# Directions
Exactly retype the lines from the top of the data through the line containing "- Investment", leaving out every picture.

# Data supplied
# # # # # # #
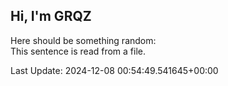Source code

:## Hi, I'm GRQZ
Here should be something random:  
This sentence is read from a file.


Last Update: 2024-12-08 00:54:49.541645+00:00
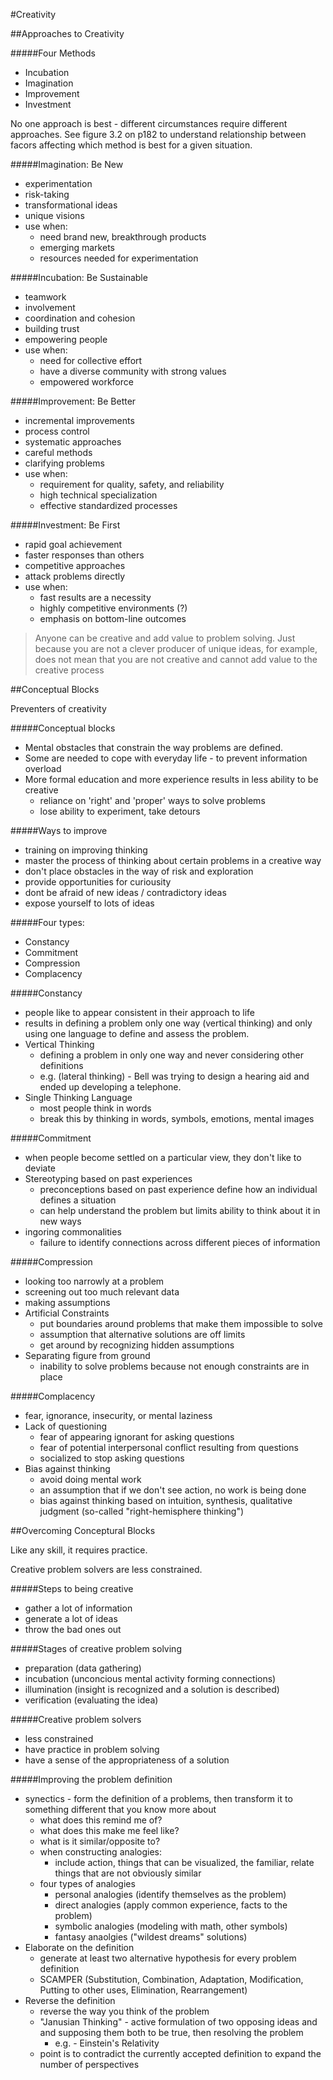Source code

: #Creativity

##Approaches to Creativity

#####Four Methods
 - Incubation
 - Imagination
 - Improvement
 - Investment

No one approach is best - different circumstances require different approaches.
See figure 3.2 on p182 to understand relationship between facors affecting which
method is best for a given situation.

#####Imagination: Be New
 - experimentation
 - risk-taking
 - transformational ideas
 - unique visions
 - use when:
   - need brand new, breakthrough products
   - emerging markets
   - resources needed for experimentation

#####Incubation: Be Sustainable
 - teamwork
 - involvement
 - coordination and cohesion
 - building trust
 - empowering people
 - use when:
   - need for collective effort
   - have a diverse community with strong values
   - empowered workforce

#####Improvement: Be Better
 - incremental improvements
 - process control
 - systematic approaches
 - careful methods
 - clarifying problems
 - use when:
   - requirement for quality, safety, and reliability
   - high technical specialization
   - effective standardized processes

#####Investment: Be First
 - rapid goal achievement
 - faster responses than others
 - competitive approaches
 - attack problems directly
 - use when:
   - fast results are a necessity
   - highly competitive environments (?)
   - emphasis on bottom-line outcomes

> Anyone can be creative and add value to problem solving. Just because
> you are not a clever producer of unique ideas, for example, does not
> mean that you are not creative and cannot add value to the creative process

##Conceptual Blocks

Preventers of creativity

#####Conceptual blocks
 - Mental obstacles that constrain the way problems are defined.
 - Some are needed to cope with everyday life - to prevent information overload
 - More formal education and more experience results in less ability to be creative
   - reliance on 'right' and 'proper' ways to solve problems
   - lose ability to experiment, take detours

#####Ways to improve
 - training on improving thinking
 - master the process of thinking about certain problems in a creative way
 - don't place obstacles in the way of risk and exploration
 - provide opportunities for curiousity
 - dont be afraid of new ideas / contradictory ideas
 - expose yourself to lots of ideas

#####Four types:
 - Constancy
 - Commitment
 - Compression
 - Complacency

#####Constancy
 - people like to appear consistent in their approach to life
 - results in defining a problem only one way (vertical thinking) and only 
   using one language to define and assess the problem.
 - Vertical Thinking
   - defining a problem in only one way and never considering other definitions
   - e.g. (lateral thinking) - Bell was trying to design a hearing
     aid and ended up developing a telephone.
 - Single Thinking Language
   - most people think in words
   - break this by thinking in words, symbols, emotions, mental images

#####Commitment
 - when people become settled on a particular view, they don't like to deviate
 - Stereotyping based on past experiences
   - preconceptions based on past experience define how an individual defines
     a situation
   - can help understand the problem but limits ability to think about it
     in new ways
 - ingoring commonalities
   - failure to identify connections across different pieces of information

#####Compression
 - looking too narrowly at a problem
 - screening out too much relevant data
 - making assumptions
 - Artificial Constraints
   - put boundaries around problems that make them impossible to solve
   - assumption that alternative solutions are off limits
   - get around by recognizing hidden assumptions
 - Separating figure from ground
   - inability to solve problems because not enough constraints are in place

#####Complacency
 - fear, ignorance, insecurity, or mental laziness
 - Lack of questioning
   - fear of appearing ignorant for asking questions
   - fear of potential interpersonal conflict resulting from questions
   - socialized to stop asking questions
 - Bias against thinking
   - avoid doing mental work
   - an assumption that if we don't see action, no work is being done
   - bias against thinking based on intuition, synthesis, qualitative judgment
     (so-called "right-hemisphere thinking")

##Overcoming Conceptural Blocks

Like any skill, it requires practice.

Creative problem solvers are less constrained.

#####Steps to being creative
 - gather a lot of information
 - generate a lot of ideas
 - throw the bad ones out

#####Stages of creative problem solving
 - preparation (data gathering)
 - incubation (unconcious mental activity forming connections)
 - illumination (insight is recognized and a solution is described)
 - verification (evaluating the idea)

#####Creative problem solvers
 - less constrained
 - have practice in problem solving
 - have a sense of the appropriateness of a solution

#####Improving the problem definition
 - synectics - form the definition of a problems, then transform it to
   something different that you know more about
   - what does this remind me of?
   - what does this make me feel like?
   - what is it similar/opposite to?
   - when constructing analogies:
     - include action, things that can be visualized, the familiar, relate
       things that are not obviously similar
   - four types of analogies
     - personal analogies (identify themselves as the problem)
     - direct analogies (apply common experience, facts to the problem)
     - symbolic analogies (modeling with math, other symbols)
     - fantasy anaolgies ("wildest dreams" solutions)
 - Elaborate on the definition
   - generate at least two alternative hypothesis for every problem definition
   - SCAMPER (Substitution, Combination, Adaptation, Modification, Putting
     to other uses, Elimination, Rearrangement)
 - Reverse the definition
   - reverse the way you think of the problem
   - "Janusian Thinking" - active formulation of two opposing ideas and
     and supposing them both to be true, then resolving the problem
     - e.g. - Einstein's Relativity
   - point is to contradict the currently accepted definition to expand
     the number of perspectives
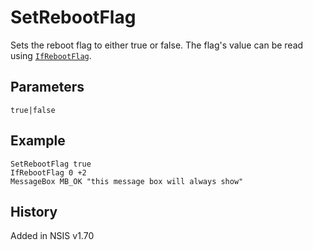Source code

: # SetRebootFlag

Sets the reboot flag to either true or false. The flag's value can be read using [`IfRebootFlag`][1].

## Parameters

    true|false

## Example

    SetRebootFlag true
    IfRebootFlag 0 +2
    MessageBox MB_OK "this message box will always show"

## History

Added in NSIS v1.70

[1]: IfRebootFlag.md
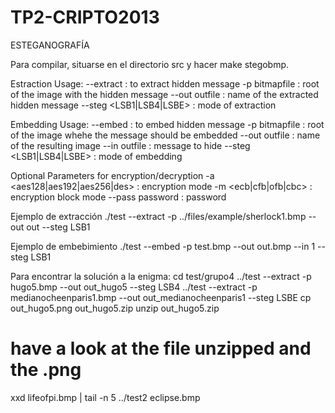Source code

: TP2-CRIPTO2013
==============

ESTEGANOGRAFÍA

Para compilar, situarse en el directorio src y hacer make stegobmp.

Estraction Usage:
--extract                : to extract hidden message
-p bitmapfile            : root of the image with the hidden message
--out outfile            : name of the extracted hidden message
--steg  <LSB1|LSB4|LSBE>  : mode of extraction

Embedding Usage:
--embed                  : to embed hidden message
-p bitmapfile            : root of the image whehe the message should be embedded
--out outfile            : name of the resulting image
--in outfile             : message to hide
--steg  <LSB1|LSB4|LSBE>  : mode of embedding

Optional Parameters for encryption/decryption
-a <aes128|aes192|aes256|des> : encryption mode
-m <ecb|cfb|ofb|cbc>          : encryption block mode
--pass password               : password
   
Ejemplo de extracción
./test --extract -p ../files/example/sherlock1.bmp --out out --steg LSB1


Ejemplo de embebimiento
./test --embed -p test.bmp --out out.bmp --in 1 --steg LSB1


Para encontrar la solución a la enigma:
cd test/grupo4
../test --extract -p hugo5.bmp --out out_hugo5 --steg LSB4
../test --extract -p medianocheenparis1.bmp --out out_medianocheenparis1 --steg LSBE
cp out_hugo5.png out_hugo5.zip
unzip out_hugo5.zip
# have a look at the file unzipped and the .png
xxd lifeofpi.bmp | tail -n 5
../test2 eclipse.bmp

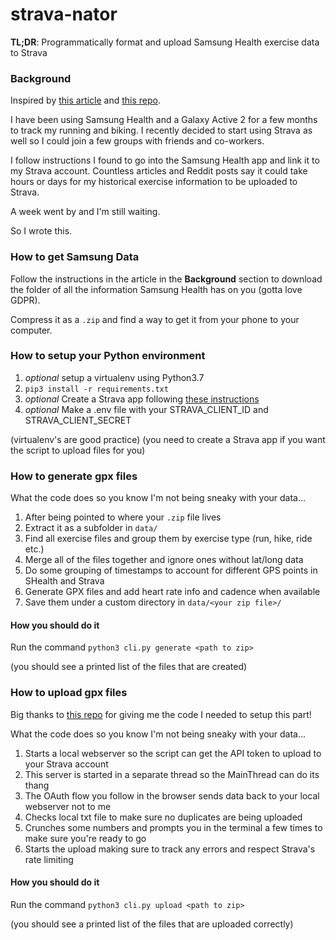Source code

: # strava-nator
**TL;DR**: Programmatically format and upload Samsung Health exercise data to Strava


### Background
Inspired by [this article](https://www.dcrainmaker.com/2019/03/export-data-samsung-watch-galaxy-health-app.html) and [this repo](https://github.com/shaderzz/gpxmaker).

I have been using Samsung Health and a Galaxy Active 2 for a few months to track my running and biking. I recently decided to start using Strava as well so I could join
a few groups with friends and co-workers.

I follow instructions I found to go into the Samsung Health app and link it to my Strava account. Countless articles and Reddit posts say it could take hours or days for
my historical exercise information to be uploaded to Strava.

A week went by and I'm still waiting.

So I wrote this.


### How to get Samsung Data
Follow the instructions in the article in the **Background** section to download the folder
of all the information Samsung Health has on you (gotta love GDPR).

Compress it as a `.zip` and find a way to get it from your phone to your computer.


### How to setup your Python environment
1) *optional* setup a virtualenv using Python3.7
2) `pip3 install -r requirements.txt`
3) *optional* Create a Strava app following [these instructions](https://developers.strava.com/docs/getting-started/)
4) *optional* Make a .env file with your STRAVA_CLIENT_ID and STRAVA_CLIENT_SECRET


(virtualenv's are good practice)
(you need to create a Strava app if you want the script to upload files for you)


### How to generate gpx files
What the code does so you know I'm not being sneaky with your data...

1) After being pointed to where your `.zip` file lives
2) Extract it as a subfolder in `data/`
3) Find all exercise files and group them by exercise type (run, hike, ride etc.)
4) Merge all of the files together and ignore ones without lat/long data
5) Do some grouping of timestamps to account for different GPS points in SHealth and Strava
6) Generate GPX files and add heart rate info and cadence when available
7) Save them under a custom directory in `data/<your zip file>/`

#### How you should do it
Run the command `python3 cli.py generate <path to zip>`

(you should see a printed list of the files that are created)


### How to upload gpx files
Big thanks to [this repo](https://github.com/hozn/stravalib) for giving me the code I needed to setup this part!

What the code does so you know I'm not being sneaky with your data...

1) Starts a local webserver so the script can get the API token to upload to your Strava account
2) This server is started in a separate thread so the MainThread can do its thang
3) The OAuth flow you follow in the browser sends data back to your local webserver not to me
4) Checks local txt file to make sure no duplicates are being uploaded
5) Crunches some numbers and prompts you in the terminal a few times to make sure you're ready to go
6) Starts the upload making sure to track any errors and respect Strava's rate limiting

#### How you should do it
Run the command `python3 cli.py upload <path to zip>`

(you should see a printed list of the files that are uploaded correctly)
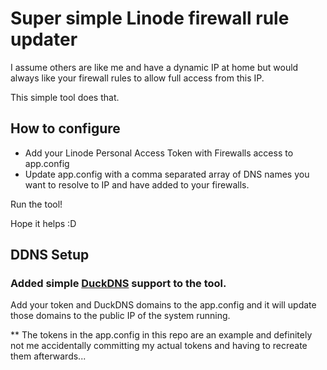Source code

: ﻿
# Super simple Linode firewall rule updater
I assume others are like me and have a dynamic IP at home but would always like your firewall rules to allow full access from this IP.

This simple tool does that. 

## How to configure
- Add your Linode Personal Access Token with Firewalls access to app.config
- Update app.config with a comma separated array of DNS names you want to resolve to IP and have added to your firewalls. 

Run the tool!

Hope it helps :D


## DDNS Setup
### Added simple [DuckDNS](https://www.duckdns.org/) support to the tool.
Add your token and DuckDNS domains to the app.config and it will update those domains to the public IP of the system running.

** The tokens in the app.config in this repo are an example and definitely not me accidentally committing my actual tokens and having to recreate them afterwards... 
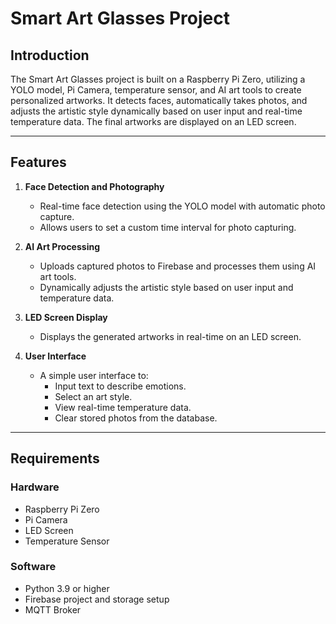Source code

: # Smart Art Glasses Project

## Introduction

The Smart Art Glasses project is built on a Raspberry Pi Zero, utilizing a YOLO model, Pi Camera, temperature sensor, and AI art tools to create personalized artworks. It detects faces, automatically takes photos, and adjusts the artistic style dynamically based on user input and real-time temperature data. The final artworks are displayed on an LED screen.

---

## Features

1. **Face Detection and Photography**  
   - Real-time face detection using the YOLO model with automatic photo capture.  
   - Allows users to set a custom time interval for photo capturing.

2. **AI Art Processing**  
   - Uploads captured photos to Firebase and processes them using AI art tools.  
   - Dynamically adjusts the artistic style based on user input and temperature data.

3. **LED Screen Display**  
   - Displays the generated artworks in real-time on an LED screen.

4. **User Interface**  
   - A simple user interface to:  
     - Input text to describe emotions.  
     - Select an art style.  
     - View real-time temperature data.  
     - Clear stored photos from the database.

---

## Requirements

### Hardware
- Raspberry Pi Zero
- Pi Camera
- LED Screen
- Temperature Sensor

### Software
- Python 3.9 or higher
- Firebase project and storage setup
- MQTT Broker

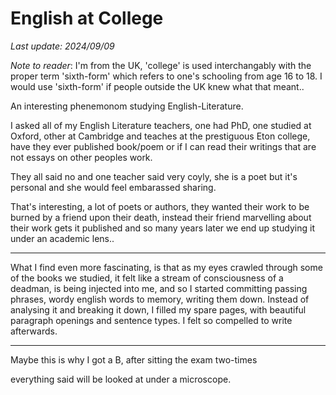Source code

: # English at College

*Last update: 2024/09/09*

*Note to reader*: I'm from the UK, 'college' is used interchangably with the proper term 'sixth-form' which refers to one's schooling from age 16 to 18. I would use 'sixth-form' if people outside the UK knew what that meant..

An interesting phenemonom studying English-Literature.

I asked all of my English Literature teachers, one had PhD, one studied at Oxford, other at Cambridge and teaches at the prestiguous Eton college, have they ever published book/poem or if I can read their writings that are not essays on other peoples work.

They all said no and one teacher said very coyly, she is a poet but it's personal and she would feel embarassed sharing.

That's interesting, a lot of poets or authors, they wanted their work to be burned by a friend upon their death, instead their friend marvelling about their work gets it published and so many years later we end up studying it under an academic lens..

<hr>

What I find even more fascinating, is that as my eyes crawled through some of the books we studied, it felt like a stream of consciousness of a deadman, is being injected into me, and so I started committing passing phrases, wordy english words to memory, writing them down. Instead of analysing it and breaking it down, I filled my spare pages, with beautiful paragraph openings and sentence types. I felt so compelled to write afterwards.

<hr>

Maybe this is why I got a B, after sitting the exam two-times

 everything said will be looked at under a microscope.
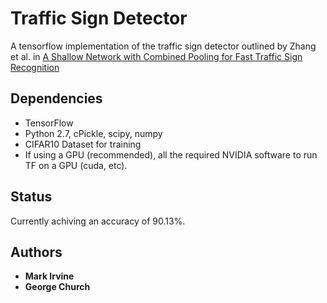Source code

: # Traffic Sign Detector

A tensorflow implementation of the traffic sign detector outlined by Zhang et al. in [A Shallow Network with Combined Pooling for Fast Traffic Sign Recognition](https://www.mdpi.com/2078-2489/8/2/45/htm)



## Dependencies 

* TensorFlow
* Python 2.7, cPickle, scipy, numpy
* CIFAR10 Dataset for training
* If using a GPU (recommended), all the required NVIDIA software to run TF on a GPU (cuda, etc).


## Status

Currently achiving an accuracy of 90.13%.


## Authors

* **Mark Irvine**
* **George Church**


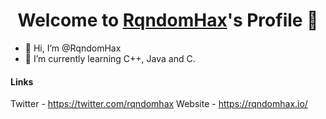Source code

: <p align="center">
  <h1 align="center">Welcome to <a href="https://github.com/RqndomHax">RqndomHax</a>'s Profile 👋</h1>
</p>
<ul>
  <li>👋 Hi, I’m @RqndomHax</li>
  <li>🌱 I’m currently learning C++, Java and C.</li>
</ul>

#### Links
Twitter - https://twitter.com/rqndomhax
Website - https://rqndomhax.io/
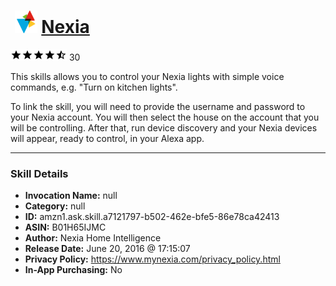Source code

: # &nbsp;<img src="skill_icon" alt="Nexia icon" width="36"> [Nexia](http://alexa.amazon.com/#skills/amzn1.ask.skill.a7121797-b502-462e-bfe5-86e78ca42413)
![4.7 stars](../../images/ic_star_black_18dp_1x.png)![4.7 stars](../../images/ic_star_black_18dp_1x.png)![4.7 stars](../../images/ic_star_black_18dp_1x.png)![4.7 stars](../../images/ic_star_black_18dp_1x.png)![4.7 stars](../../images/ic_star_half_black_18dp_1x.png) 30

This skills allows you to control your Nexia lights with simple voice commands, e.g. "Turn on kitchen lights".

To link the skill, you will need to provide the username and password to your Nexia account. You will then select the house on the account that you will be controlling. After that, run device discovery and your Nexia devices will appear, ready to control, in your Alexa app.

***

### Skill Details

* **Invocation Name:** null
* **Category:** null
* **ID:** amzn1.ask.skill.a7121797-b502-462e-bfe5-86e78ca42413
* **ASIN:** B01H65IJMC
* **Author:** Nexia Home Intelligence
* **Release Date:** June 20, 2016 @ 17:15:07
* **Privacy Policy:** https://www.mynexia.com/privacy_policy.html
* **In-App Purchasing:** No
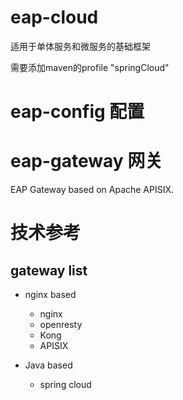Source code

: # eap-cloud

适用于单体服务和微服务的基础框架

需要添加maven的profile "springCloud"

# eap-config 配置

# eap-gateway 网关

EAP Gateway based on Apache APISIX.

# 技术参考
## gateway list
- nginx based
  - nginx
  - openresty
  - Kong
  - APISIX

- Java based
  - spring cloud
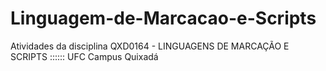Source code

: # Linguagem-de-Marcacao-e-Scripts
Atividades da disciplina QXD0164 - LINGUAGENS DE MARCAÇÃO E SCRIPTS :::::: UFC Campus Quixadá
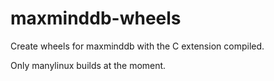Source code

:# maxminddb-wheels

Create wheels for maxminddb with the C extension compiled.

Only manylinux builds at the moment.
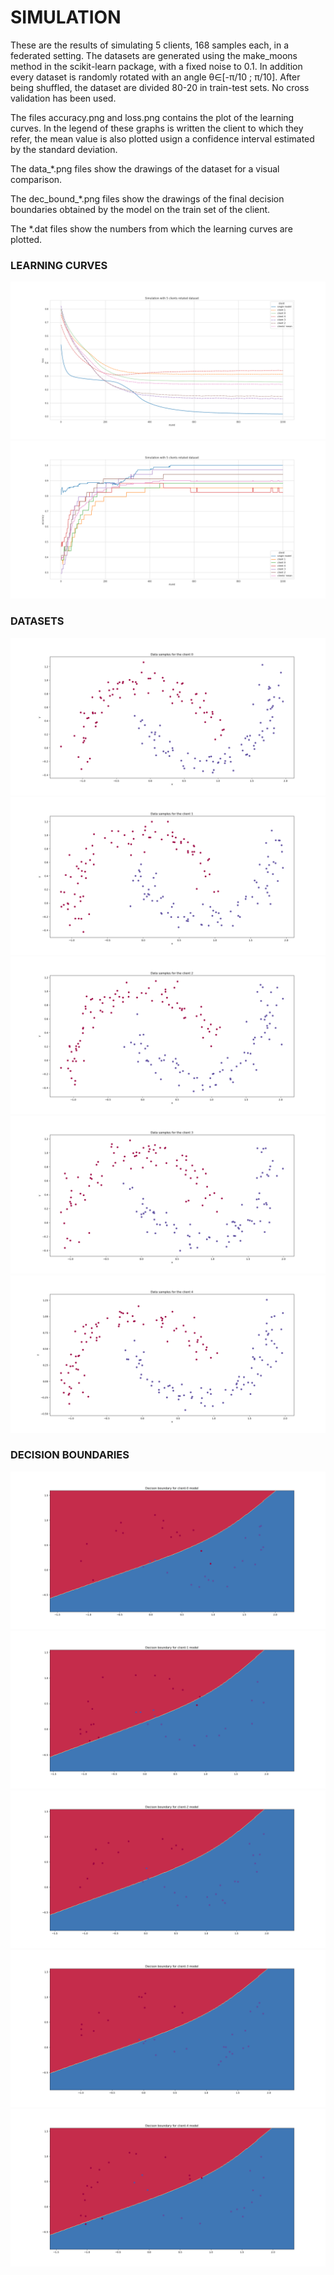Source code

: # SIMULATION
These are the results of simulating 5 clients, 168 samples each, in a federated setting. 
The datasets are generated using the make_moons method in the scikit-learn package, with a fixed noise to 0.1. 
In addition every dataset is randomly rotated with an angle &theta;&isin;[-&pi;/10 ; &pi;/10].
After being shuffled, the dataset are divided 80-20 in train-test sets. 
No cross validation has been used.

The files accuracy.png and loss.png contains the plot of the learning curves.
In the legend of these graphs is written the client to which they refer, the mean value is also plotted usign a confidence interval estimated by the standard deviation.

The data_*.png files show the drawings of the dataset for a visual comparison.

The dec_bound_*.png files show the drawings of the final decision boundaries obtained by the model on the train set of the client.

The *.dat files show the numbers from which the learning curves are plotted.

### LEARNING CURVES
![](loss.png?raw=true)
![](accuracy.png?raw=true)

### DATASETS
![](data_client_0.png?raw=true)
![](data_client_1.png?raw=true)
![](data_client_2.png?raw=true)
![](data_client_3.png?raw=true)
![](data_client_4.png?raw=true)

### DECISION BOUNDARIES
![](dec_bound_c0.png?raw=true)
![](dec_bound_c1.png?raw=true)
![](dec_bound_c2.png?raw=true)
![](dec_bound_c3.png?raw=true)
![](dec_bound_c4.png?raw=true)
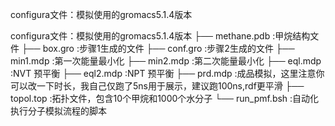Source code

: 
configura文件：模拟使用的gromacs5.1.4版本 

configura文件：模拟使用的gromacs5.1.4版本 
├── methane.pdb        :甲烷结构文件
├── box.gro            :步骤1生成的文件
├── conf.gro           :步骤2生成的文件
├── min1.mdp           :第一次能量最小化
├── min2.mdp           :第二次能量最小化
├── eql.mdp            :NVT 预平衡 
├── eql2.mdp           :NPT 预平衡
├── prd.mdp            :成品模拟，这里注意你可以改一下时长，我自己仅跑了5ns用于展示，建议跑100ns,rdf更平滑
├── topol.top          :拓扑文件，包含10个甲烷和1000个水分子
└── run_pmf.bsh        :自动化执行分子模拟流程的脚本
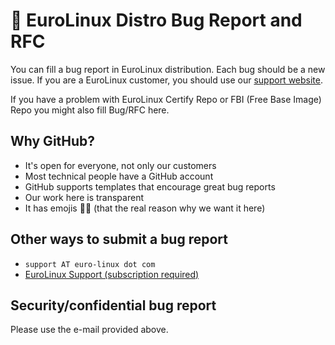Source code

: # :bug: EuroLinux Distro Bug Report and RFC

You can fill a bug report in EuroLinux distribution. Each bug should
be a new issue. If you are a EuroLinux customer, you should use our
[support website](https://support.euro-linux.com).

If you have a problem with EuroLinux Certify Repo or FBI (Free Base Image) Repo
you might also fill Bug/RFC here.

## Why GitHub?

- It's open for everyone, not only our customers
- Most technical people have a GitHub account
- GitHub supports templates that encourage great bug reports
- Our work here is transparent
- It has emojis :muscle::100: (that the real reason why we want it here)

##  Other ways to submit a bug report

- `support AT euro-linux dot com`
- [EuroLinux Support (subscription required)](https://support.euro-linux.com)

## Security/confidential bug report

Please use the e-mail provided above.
# # # # # # #
# Written solution
Source code

:## Hi, I'm GRQZ
Here should be something random:  
This sentence is read from a file.


Last Update: 2024-12-08 00:54:49.541645+00:00
Source code

: #Creativity

##Approaches to Creativity

#####Four Methods
 - Incubation
 - Imagination
 - Improvement
 - Investment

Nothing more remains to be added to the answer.